Skip to content

Latest commit

 

History

History

pipelines

MorphL Pipelines / Models

At MorphL, we follow a process when adding new models. We start by creating a Proof of Concept (using various Python scripts and Colab / Jupyter), which allows us to iterate quickly and optimize the model. When we are happy with the results, we implement the pipelines for the model and integrate it into the MorphL architecture.

Creating a Successful Proof of Concept

Gathering data

Depending on the mobile/web application's traffic, you’ll need to wait for the data to collect for a few weeks or 1 to 3 months. If you need to wait more than that to get to a few hundred thousands records, you might not have enough data to begin with, at which point your problem is not ML, you have to look somewhere else.

Preparing that data

Once you have enough data to work with, at least for a PoC, we need to load it into a suitable place and prepare it for use in our machine learning algorithm.

In our case, we started by exporting data from Google Analytics.

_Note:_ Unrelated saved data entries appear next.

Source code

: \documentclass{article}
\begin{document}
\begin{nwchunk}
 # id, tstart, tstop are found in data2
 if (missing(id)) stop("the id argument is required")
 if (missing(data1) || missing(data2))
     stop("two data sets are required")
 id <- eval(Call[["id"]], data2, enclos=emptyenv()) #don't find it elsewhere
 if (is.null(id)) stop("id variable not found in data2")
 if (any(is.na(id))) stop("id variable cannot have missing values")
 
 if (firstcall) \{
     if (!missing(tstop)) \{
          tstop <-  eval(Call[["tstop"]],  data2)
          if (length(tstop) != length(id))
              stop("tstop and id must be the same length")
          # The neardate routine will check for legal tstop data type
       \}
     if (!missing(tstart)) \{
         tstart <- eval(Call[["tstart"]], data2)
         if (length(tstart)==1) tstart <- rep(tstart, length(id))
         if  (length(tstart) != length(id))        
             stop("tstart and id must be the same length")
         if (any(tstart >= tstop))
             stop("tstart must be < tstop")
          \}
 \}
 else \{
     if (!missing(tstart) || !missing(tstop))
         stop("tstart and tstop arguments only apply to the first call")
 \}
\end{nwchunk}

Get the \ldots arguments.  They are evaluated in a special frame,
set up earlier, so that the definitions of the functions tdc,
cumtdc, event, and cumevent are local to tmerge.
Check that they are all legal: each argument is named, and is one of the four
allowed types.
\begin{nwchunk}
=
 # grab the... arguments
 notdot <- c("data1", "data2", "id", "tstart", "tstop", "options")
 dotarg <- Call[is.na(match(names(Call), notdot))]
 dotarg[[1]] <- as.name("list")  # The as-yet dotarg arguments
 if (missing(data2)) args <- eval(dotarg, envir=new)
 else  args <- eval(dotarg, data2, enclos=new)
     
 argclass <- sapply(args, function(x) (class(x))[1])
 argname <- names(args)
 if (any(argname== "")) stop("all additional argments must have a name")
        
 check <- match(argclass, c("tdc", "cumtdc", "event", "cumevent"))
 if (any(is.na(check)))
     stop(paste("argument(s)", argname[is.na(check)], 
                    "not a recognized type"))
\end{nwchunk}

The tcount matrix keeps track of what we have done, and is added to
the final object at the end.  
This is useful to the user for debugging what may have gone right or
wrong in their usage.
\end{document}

We used various visualization tools (such as Google Data Studio), connected them to the Google Analytics Reporting API v4 and simply exported the dimensions and metrics into CSV files.

We then pre-processed the data (deduping, randomization, normalization, error correction and more).

Choosing a model

It's important to setup a baseline to improve from. As an example, for one of our usecases (predicting churning users for publishers), we implemented logistic regression (first with scikit-learn, before switching to Keras / TensorFlow).

We got our initial accuracy (0.83) and loss (0.42) and these are the numbers that we have to further optimize by trying out different models, playing with the features or even considering adding more data into the mix.

Training & Evaluation (& Testing)

A good rule of thumb to use for a training-evaluation split somewhere on the order of 80/20, 70/30 or 60/20/20 if we consider testing.

Parameter tuning

On the same training set, Keras gave better results, so we continued the process by trying different optimizers, loss functions and tweaking the hyperparameters.

Without going into too much technical details, adjustment or tuning is a heavily experimental process that depends on the specifics of the training set and model.

Prediction

This is the step where we get to answer some questions. In the case of churn prediction, we can finally use our model to ask whether a given user is going to churn or not.